Dartmouth’s Tuck School gets $52M donation, largest in its history, for ‘Wicked Problems’ summit

Valley News Staff Writer
Published: 7/7/2022 11:37:02 PM
Modified: 7/7/2022 11:34:25 PM

HANOVER — A $52.1 million donation made by an anonymous donor to the Tuck School of Business at Dartmouth will establish a new annual summit to solve “Wicked Problems” facing the world.

The donation, which is the largest in Tuck’s history, creates an endowment for a Health, Wealth and Sustainability Summit. While the details are still being worked out, the event will likely be held annually over the course of a few days, said Matthew Slaughter, dean of the Tuck School. Scholars, students, business and civil leaders and government officials from around the world will share ideas to come up with practical solutions to big issues that can be applied at local levels.
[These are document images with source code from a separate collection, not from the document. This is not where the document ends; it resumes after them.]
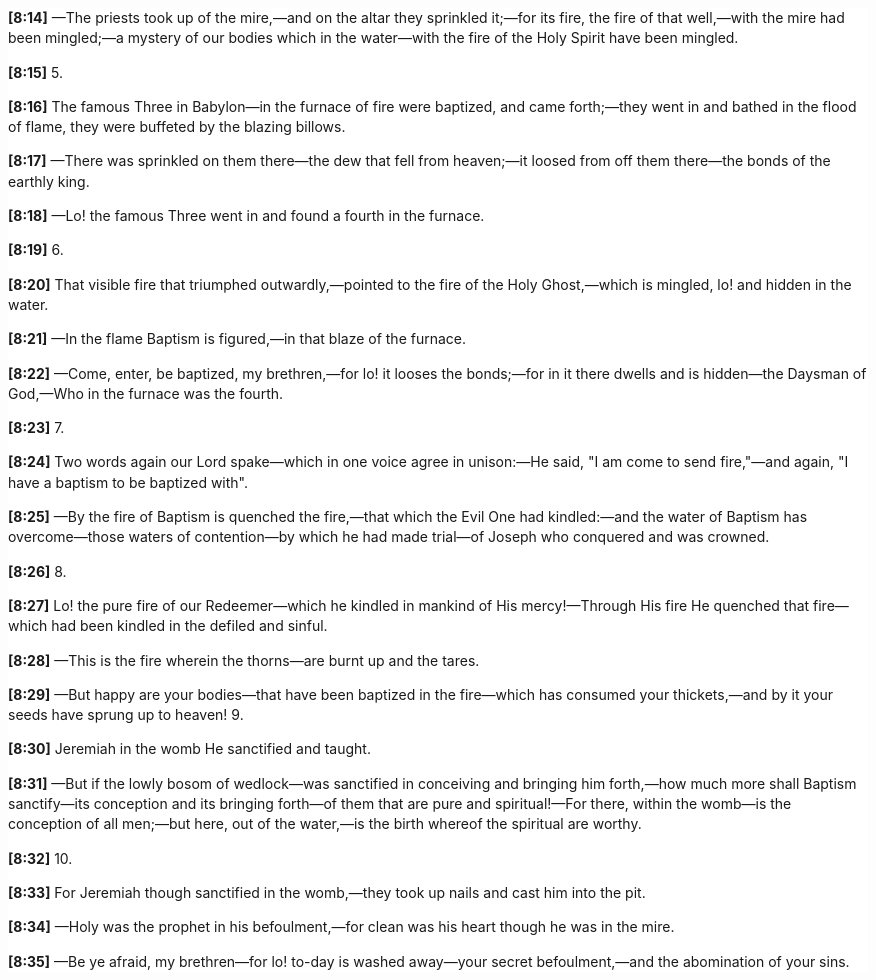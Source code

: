 **[8:14]** —The priests took up of the mire,—and on the altar they sprinkled it;—for its fire, the fire of that well,—with the mire had been mingled;—a mystery of our bodies which in the water—with the fire of the Holy Spirit have been mingled.

**[8:15]** 5.

**[8:16]** The famous Three in Babylon—in the furnace of fire were baptized, and came forth;—they went in and bathed in the flood of flame, they were buffeted by the blazing billows.

**[8:17]** —There was sprinkled on them there—the dew that fell from heaven;—it loosed from off them there—the bonds of the earthly king.

**[8:18]** —Lo! the famous Three went in and found a fourth in the furnace.

**[8:19]** 6.

**[8:20]** That visible fire that triumphed outwardly,—pointed to the fire of the Holy Ghost,—which is mingled, lo! and hidden in the water.

**[8:21]** —In the flame Baptism is figured,—in that blaze of the furnace.

**[8:22]** —Come, enter, be baptized, my brethren,—for lo! it looses the bonds;—for in it there dwells and is hidden—the Daysman of God,—Who in the furnace was the fourth.

**[8:23]** 7.

**[8:24]** Two words again our Lord spake—which in one voice agree in unison:—He said, "I am come to send fire,"—and again, "I have a baptism to be baptized with".

**[8:25]** —By the fire of Baptism is quenched the fire,—that which the Evil One had kindled:—and the water of Baptism has overcome—those waters of contention—by which he had made trial—of Joseph who conquered and was crowned.

**[8:26]** 8.

**[8:27]** Lo! the pure fire of our Redeemer—which he kindled in mankind of His mercy!—Through His fire He quenched that fire—which had been kindled in the defiled and sinful.

**[8:28]** —This is the fire wherein the thorns—are burnt up and the tares.

**[8:29]** —But happy are your bodies—that have been baptized in the fire—which has consumed your thickets,—and by it your seeds have sprung up to heaven!  9.

**[8:30]** Jeremiah in the womb He sanctified and taught.

**[8:31]** —But if the lowly bosom of wedlock—was sanctified in conceiving and bringing him forth,—how much more shall Baptism sanctify—its conception and its bringing forth—of them that are pure and spiritual!—For there, within the womb—is the conception of all men;—but here, out of the water,—is the birth whereof the spiritual are worthy.

**[8:32]** 10.

**[8:33]** For Jeremiah though sanctified in the womb,—they took up nails and cast him into the pit.

**[8:34]** —Holy was the prophet in his befoulment,—for clean was his heart though he was in the mire.

**[8:35]** —Be ye afraid, my brethren—for lo! to-day is washed away—your secret befoulment,—and the abomination of your sins.
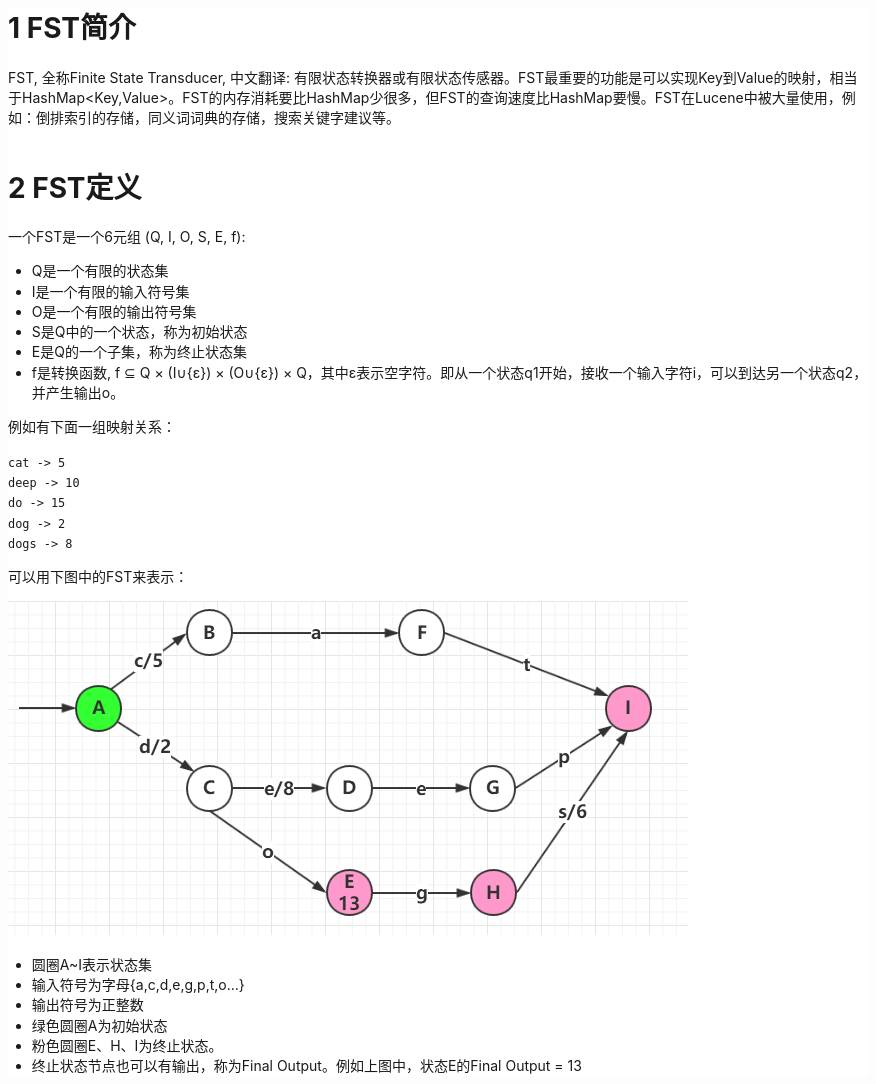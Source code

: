 # 1 FST简介

FST, 全称Finite State Transducer, 中文翻译: 有限状态转换器或有限状态传感器。FST最重要的功能是可以实现Key到Value的映射，相当于HashMap<Key,Value>。FST的内存消耗要比HashMap少很多，但FST的查询速度比HashMap要慢。FST在Lucene中被大量使用，例如：倒排索引的存储，同义词词典的存储，搜索关键字建议等。

# 2 FST定义

一个FST是一个6元组 (Q, I, O, S, E, f):

- Q是一个有限的状态集
- I是一个有限的输入符号集
- O是一个有限的输出符号集
- S是Q中的一个状态，称为初始状态
- E是Q的一个子集，称为终止状态集
- f是转换函数, f ⊆ Q × (I∪{ε}) × (O∪{ε}) × Q，其中ε表示空字符。即从一个状态q1开始，接收一个输入字符i，可以到达另一个状态q2，并产生输出o。

例如有下面一组映射关系：

```
cat -> 5
deep -> 10
do -> 15
dog -> 2
dogs -> 8
```

可以用下图中的FST来表示：

![fst_example](../images/fst_example.png)

- 圆圈A~I表示状态集
- 输入符号为字母{a,c,d,e,g,p,t,o…}
- 输出符号为正整数
- 绿色圆圈A为初始状态
- 粉色圆圈E、H、I为终止状态。
- 终止状态节点也可以有输出，称为Final Output。例如上图中，状态E的Final Output = 13
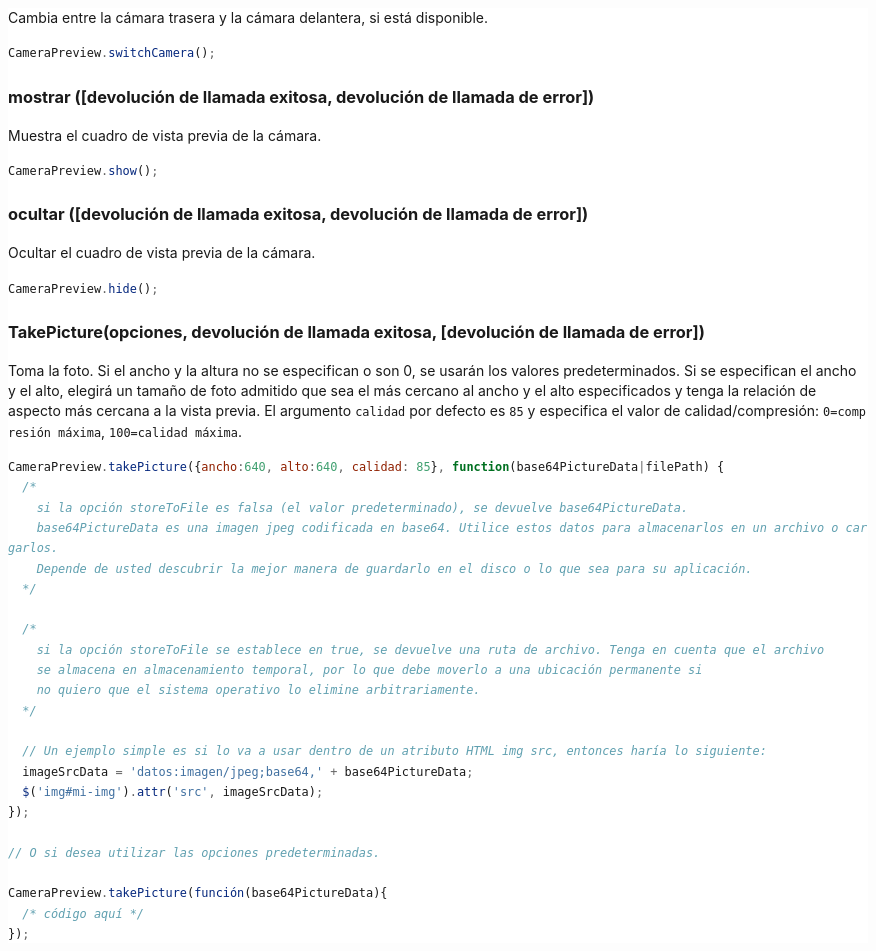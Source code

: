 <info>Cambia entre la cámara trasera y la cámara delantera, si está disponible.</info><br/>

```javascript
CameraPreview.switchCamera();
```

### mostrar ([devolución de llamada exitosa, devolución de llamada de error])

<info>Muestra el cuadro de vista previa de la cámara.</info><br/>

```javascript
CameraPreview.show();
```

### ocultar ([devolución de llamada exitosa, devolución de llamada de error])

<info>Ocultar el cuadro de vista previa de la cámara.</info><br/>

```javascript
CameraPreview.hide();
```

### TakePicture(opciones, devolución de llamada exitosa, [devolución de llamada de error])

<info>Toma la foto. Si el ancho y la altura no se especifican o son 0, se usarán los valores predeterminados. Si se especifican el ancho y el alto, elegirá un tamaño de foto admitido que sea el más cercano al ancho y el alto especificados y tenga la relación de aspecto más cercana a la vista previa. El argumento `calidad` por defecto es `85` y especifica el valor de calidad/compresión: `0=compresión máxima`, `100=calidad máxima`.</info><br/>

```javascript
CameraPreview.takePicture({ancho:640, alto:640, calidad: 85}, function(base64PictureData|filePath) {
  /*
    si la opción storeToFile es falsa (el valor predeterminado), se devuelve base64PictureData.
    base64PictureData es una imagen jpeg codificada en base64. Utilice estos datos para almacenarlos en un archivo o cargarlos.
    Depende de usted descubrir la mejor manera de guardarlo en el disco o lo que sea para su aplicación.
  */

  /*
    si la opción storeToFile se establece en true, se devuelve una ruta de archivo. Tenga en cuenta que el archivo
    se almacena en almacenamiento temporal, por lo que debe moverlo a una ubicación permanente si
    no quiero que el sistema operativo lo elimine arbitrariamente.
  */

  // Un ejemplo simple es si lo va a usar dentro de un atributo HTML img src, entonces haría lo siguiente:
  imageSrcData = 'datos:imagen/jpeg;base64,' + base64PictureData;
  $('img#mi-img').attr('src', imageSrcData);
});

// O si desea utilizar las opciones predeterminadas.

CameraPreview.takePicture(función(base64PictureData){
  /* código aquí */
});
```
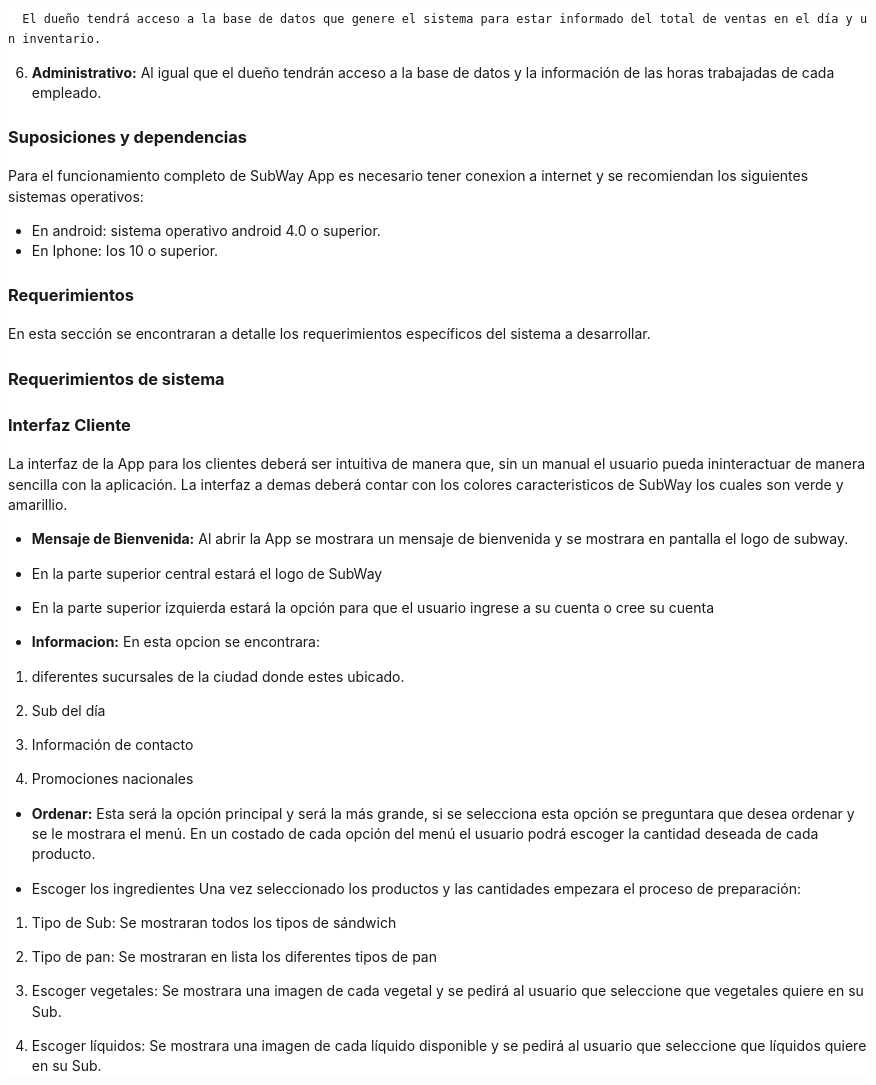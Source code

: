       El dueño tendrá acceso a la base de datos que genere el sistema para estar informado del total de ventas en el día y un inventario.
   6. **Administrativo:**
      Al igual que el dueño tendrán acceso a la base de datos y la información de las horas trabajadas de cada empleado.
   
   ### Suposiciones y dependencias
   Para el funcionamiento completo de SubWay App es necesario tener conexion a internet y se recomiendan los siguientes sistemas operativos:
   * En android: sistema operativo android 4.0 o superior. 
   * En Iphone: Ios 10 o superior.
   
   ### Requerimientos
   En esta sección se encontraran a detalle los requerimientos específicos del sistema a desarrollar.
   
   ### Requerimientos de sistema
   
   ### Interfaz Cliente
   La interfaz de la App para los clientes deberá ser intuitiva de manera que, sin un manual el usuario pueda ininteractuar de manera sencilla con la aplicación. La interfaz a demas deberá contar con los colores caracteristicos de SubWay los cuales son verde y amarillio. 
   * **Mensaje de Bienvenida:**
   Al abrir la App se mostrara un mensaje de bienvenida y se mostrara en pantalla el logo de subway.
   
   * En la parte superior central estará el logo de SubWay
   
   * En la parte superior izquierda estará la opción para que el usuario ingrese a su cuenta o cree su cuenta
   
   * **Informacion:**
   En esta opcion se encontrara:
   
  1. diferentes sucursales de la ciudad donde estes ubicado.

  2. Sub del día

  3. Información de contacto  

  4. Promociones nacionales

   * **Ordenar:** 
  Esta será la opción principal y será la más grande, si se selecciona esta opción se preguntara que desea ordenar y se le mostrara el menú. En un costado de cada opción del menú el usuario podrá escoger la cantidad deseada de cada producto.
   
   * Escoger los ingredientes
   Una vez seleccionado los productos y las cantidades empezara el proceso de preparación:
   
   1. Tipo de Sub: Se mostraran todos los tipos de sándwich 
   
   2. Tipo de pan: Se mostraran en lista los diferentes tipos de pan
   
   3. Escoger vegetales: Se mostrara una imagen de cada vegetal y se pedirá al usuario que seleccione que vegetales quiere en su Sub.
   
   4. Escoger líquidos: Se mostrara una imagen de cada líquido disponible y se pedirá al usuario que seleccione que líquidos quiere en su Sub.
   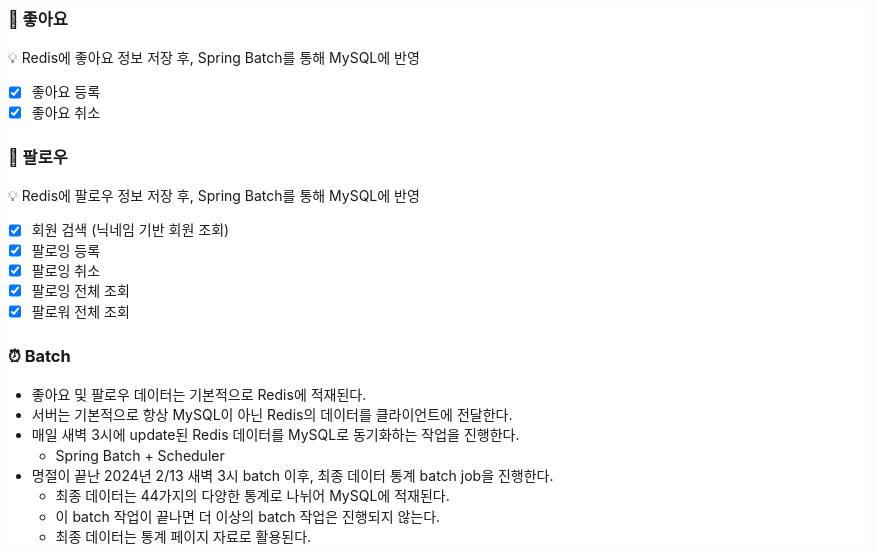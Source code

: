 ### 🎯 좋아요

💡 Redis에 좋아요 정보 저장 후, Spring Batch를 통해 MySQL에 반영

- [x] 좋아요 등록
- [x] 좋아요 취소

### 🎯 팔로우

💡 Redis에 팔로우 정보 저장 후, Spring Batch를 통해 MySQL에 반영

- [x] 회원 검색 (닉네임 기반 회원 조회)
- [x] 팔로잉 등록
- [x] 팔로잉 취소
- [x] 팔로잉 전체 조회
- [x] 팔로워 전체 조회

### ⏰ Batch

- 좋아요 및 팔로우 데이터는 기본적으로 Redis에 적재된다.
- 서버는 기본적으로 항상 MySQL이 아닌 Redis의 데이터를 클라이언트에 전달한다.
- 매일 새벽 3시에 update된 Redis 데이터를 MySQL로 동기화하는 작업을 진행한다.
    - Spring Batch + Scheduler
- 명절이 끝난 2024년 2/13 새벽 3시 batch 이후, 최종 데이터 통계 batch job을 진행한다.
    - 최종 데이터는 44가지의 다양한 통계로 나뉘어 MySQL에 적재된다.
    - 이 batch 작업이 끝나면 더 이상의 batch 작업은 진행되지 않는다.
    - 최종 데이터는 통계 페이지 자료로 활용된다.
“That’s the spirit, I think, of this summit, which is to recognize in the 21st century there’s pretty interconnected challenges of health, wealth and sustainability that need some new thinking and new ideas and the application of those ideas,” Slaughter said.

The goal is to have the first summit in 2023 at Tuck.

Wicked problems are “things that are vexing society” that require different perspectives to solve problems that don’t have easy solutions, said Matthew Garcia, a professor of history and Latin American, Latino, and Caribbean studies at Dartmouth. Climate change is one example.

“What that requires is dialogue and connecting with people who might have come at the problem from a different perspective,” Garcia said. That is, in part, what the summit aims to do.

While Dartmouth has held different conferences and symposiums in the past, “oftentimes those do deep dives into specific areas,” Slaughter said. With the summit, “it’s the intersectionality that I think is different.”

In addition to Garcia, professors involved include Ron Adner, the Nathaniel D’1906 and Martha E. Leverone Memorial Professor of Business Administration; Lindsey Leininger, clinical professor and faculty director of the Tuck Center for Health Care; and Douglas Irwin, the John French Professor of Economics at Dartmouth, according to a news release.

Sometimes, academic conversations around solving issues happen and stay within tight circles. There’s a lot of talk among scholars about what can be done but applying those ideas to the real world doesn’t always happen.

“We have to engage the business community for these solutions to actually have some traction otherwise they’re happening in an academic vacuum,” Garcia said. “This emanating from Tuck makes it different because you’ll hear studies of how to solve climate change from environmental scientists or you’ll hear how to end poverty in the African American community, but if it’s not tethered to the ways in which society is being organized around a capitalist accumulation, around employment of people, then we are only (having) that conversation or having those discussions in a vacuum.”

What’s also different is the way the summit is being developed. The idea is that the people who attend will come back year after year to build on what they’ve started instead of treating it as a one-off event.

“The hope is beyond convening with some regularity here on campus, there will be work and engagement with those who are part of the summit community throughout the years in other ways,” Slaughter said. “Ideally through time it’s going to bring together a set of individuals, be they the faculty involved, students and then leaders from different walks of the world who see themselves and self identity with this summit through time.”

Slaughter compared it to Henry Kissinger’s Harvard International Seminar, held in the 1950s and 1960s, which brought people together to discuss international affairs and issues. Participants will take part in panel discussions and other forums where ideas can be exchanged.

“We’re not inviting people only of one mind,” Garcia said, adding that participants will have “contrasting not contentious views.”

“We’re looking to avoid consensus” at the outset of discussions, he added, but as ideas are exchanged, participants can come up with concrete ways for issues to be addressed.

“I think that represents what the donor wants,” Garcia said. “The donor just doesn’t want to rubber-stamp ways of thinking that are already in existence the donor wants to generate new ways of thinking about these solutions.”

The problems being addressed will also be complementary to the three themes of health, wealth and sustainability. Using the COVID-19 pandemic as an example, Garcia said that, while it is classified as a health issue, it touches on multiple issues.

“I think it has some influence on wealth in the sense that if people are not vaccinated, if people are dying in large numbers, it’s going to affect the common wealth of society, but also of individuals to sustain their families, to take care of their families, so these become overlapping issues,” Garcia said.

Summit organizers also want to include Dartmouth students from the undergraduate school and graduate schools.

“All of us early on, we really wanted to stress students play a role and that’s a little bit different from what universities and colleges do when they convene seminars,” Slaughter said. Usually, the focus is on faculty and other scholars. “But we think to build impact and impact through time, we need to be real intentional in involving our students.”